Adam Blatner

Words and Images from the Mind of Adam Blatner

Higher Dimensional Thinking

Originally posted on September 11, 2016

Yes, about “straight answers”— what if at higher dimensional levels of mind there are no straight answers?   so I’m putting on my blog and also will weave into my lectures:

S.J. Perelman, in his book, Most of the Most of S.J. Perelman (Modern Library, NY, 2000), on page 64, wrote: “Yet figures, which I am making up as I go along, state that one out of every eight people owns and operates an aquarium, It hardly seems possible, does it? Yet that’s what the figures state.” My comment: Gee, if “the figures” “state” it, it must be so.
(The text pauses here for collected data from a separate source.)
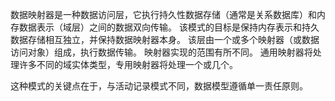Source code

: 数据映射器是一种数据访问层，它执行持久性数据存储（通常是关系数据库）和内存数据表示（域层）之间的数据双向传输。 该模式的目标是保持内存表示和持久数据存储相互独立，并保持数据映射器本身。 该层由一个或多个映射器（或数据访问对象）组成，执行数据传输。 映射器实现的范围有所不同。 通用映射器将处理许多不同的域实体类型，专用映射器将处理一个或几个。

这种模式的关键点在于，与活动记录模式不同，数据模型遵循单一责任原则。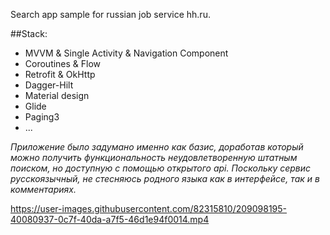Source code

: Search app sample for russian job service hh.ru.

##Stack: 
*   MVVM & Single Activity & Navigation Component
*   Coroutines & Flow
*   Retrofit & OkHttp
*   Dagger-Hilt
*   Material design
*   Glide
*   Paging3
*   ...

_Приложение было задумано именно как базис, доработав который можно получить функциональность неудовлетворенную штатным поиском, но доступную с помощью открытого api.
Поскольку сервис русскоязычный, не стесняюсь родного языка как в интерфейсе, так и в комментариях._

https://user-images.githubusercontent.com/82315810/209098195-40080937-0c7f-40da-a7f5-46d1e94f0014.mp4
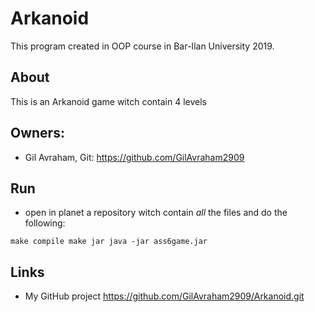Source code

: # Arkanoid
This program created in OOP course in Bar-Ilan University 2019.

## About
This is an Arkanoid game witch contain 4 levels

## Owners:
* Gil Avraham, Git: https://github.com/GilAvraham2909

## Run
- open in planet a repository witch contain *all* the files and do the following:

`make compile
make jar
java -jar ass6game.jar`

## Links
- My GitHub project https://github.com/GilAvraham2909/Arkanoid.git
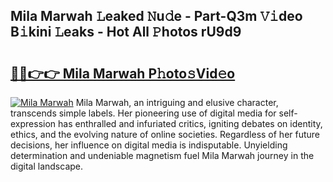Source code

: ## Mila Marwah 𝙻eaked 𝙽u𝚍e - Part-Q3m 𝚅𝚒deo B𝚒kini 𝙻eaks - Hot All 𝙿hotos rU9d9

# <h2><a href="http://ld6vhf.urlbe.top/?page=Mila+Marwah">🔗🔗👉👉 Mila Marwah P𝚑oto𝚜Vid𝚎o</a></h2>

[![Mila Marwah](https://i.imgur.com/eBuTRDB.gif)](http://ld6vhf.urlbe.top/?page=Mila+Marwah)
Mila Marwah, an intriguing and elusive character, transcends simple labels. Her pioneering use of digital media for self-expression has enthralled and infuriated critics, igniting debates on identity, ethics, and the evolving nature of online societies. Regardless of her future decisions, her influence on digital media is indisputable. Unyielding determination and undeniable magnetism fuel Mila Marwah journey in the digital landscape.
A skillful play of words offers an illusion of un-assailability, even though the author, tongue-in-cheek, baldly admits he’s making the figures up! 

A friend sent me these bits of commentary: Here’s another: Patrick Fermor, in an essay titled “Between the Woods and the Water,” on pg 97 in the New York Review of Books in 2005, wrote:

   “Theories can be evolved in a void, as it were, and the occasional fragments of hard fact— linguistic, geographical, ethnological, or religious—need not fit into any jigsaw, indeed, they are unable to do so, because all the other pieces are missing; and within certain loose bounds they can be arranged in whatever pattern suits the speaker best. The interpretations are as different as the work of two palaeontologists, one of whom would reconstruct a dinosaur and the other a mastodon from the same handful of bone-fragments. ‘Let us assume’ turns in a few pages into ‘We may assume,’ which, in a few more, is ‘As we have shown’; and, after a few more pages yet, the shy initial hypothesis has hardened into a brazen established landmark, all the time with not an atom of new evidence being adduced. Advan-tageous points are coaxed into opulent bloom, awkward ones discreetly pruned into non-being. Obscurity reigns.”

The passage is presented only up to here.